▶ _PROBLEM TO SOLVE_
What lines below mention the word "qpic"? Copy each one.

[RECORDS TO PROCESS — start]

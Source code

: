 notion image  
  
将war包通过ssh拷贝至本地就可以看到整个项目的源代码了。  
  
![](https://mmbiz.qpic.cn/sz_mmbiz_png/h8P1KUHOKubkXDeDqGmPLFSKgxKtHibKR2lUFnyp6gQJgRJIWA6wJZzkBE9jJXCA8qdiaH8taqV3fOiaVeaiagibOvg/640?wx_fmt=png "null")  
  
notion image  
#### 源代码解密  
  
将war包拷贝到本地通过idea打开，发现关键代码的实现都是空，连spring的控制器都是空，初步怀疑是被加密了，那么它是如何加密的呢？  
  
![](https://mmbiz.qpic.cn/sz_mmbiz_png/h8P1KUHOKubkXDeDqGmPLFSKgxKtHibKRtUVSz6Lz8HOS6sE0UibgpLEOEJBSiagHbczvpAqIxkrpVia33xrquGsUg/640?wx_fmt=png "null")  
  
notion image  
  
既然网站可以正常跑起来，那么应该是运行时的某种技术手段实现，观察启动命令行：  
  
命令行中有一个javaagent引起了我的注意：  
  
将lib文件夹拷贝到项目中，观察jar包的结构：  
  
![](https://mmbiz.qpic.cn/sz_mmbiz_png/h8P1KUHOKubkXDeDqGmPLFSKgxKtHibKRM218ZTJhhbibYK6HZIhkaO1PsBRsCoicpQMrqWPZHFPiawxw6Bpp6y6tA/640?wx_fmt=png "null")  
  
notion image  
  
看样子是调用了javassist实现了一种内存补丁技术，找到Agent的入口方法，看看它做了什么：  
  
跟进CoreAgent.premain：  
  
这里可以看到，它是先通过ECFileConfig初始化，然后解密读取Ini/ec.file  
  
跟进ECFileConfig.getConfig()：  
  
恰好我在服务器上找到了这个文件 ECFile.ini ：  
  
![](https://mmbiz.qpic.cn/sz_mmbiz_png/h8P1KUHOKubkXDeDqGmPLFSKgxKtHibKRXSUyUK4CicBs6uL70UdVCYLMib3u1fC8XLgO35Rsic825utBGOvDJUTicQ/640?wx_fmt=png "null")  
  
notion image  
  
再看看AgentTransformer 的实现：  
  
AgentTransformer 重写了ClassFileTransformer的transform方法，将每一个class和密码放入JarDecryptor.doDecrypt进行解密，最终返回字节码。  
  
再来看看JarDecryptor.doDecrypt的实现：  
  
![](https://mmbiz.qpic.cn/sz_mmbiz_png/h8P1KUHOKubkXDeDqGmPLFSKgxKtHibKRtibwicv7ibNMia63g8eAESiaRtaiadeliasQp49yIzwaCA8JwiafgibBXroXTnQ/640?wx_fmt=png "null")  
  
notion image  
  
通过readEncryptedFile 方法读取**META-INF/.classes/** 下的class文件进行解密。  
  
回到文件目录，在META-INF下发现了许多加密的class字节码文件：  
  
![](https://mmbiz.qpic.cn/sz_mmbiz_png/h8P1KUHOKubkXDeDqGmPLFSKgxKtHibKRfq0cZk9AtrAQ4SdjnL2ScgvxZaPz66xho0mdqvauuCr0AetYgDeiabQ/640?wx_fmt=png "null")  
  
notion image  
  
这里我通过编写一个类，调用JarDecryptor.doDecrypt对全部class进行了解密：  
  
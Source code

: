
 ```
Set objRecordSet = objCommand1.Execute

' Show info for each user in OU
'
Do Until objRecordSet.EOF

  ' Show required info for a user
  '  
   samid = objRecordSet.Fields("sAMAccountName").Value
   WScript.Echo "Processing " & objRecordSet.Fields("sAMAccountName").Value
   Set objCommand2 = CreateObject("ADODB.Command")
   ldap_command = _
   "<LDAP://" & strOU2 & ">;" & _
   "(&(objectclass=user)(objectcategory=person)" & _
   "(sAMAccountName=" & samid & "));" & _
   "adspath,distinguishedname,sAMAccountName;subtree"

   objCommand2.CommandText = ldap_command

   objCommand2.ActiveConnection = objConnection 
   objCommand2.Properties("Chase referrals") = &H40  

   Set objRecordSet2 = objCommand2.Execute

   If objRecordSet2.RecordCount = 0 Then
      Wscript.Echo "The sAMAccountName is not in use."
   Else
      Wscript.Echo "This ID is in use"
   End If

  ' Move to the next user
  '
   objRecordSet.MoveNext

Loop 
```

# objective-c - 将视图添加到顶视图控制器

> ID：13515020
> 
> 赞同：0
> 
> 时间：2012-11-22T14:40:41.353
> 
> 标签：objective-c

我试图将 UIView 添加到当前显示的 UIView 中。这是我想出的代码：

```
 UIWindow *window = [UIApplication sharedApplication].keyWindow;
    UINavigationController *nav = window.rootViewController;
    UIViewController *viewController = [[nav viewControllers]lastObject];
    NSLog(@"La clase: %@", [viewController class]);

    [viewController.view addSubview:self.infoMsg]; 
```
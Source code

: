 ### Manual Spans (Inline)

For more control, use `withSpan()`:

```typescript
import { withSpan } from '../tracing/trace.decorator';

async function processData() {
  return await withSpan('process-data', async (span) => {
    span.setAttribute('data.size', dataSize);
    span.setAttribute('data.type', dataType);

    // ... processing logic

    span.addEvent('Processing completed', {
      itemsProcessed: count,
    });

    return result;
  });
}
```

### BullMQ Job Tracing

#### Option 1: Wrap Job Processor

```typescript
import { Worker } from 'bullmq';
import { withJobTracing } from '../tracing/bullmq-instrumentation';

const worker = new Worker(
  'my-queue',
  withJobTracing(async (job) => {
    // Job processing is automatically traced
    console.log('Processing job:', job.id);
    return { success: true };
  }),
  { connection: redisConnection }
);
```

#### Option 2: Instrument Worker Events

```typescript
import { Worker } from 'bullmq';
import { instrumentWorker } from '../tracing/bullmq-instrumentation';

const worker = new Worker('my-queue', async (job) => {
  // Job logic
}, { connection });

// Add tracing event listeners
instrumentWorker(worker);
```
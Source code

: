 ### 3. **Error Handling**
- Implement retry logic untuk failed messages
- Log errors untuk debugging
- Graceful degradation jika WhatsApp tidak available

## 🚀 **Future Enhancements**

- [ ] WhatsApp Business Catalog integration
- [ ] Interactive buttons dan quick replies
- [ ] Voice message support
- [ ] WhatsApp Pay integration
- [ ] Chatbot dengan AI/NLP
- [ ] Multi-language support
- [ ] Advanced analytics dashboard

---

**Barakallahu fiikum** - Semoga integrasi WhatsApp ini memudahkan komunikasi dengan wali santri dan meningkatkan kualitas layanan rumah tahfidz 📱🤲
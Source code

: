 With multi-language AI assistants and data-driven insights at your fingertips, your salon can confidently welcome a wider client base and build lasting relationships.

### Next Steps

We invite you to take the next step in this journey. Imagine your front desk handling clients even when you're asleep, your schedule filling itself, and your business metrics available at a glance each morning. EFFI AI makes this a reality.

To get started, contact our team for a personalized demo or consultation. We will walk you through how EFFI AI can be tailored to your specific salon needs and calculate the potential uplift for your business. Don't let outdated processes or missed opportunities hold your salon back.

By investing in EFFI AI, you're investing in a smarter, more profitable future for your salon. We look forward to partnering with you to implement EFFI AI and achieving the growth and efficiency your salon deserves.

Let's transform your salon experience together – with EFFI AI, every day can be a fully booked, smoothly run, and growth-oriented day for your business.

[RECORDS TO PROCESS — finish]

▶ _RESPONSE TO THE TASK_
![](https://mmbiz.qpic.cn/sz_mmbiz_png/h8P1KUHOKubkXDeDqGmPLFSKgxKtHibKR2lUFnyp6gQJgRJIWA6wJZzkBE9jJXCA8qdiaH8taqV3fOiaVeaiagibOvg/640?wx_fmt=png "null")  
![](https://mmbiz.qpic.cn/sz_mmbiz_png/h8P1KUHOKubkXDeDqGmPLFSKgxKtHibKRtUVSz6Lz8HOS6sE0UibgpLEOEJBSiagHbczvpAqIxkrpVia33xrquGsUg/640?wx_fmt=png "null")  
![](https://mmbiz.qpic.cn/sz_mmbiz_png/h8P1KUHOKubkXDeDqGmPLFSKgxKtHibKRM218ZTJhhbibYK6HZIhkaO1PsBRsCoicpQMrqWPZHFPiawxw6Bpp6y6tA/640?wx_fmt=png "null")  
![](https://mmbiz.qpic.cn/sz_mmbiz_png/h8P1KUHOKubkXDeDqGmPLFSKgxKtHibKRXSUyUK4CicBs6uL70UdVCYLMib3u1fC8XLgO35Rsic825utBGOvDJUTicQ/640?wx_fmt=png "null")  
![](https://mmbiz.qpic.cn/sz_mmbiz_png/h8P1KUHOKubkXDeDqGmPLFSKgxKtHibKRtibwicv7ibNMia63g8eAESiaRtaiadeliasQp49yIzwaCA8JwiafgibBXroXTnQ/640?wx_fmt=png "null")  
![](https://mmbiz.qpic.cn/sz_mmbiz_png/h8P1KUHOKubkXDeDqGmPLFSKgxKtHibKRfq0cZk9AtrAQ4SdjnL2ScgvxZaPz66xho0mdqvauuCr0AetYgDeiabQ/640?wx_fmt=png "null")  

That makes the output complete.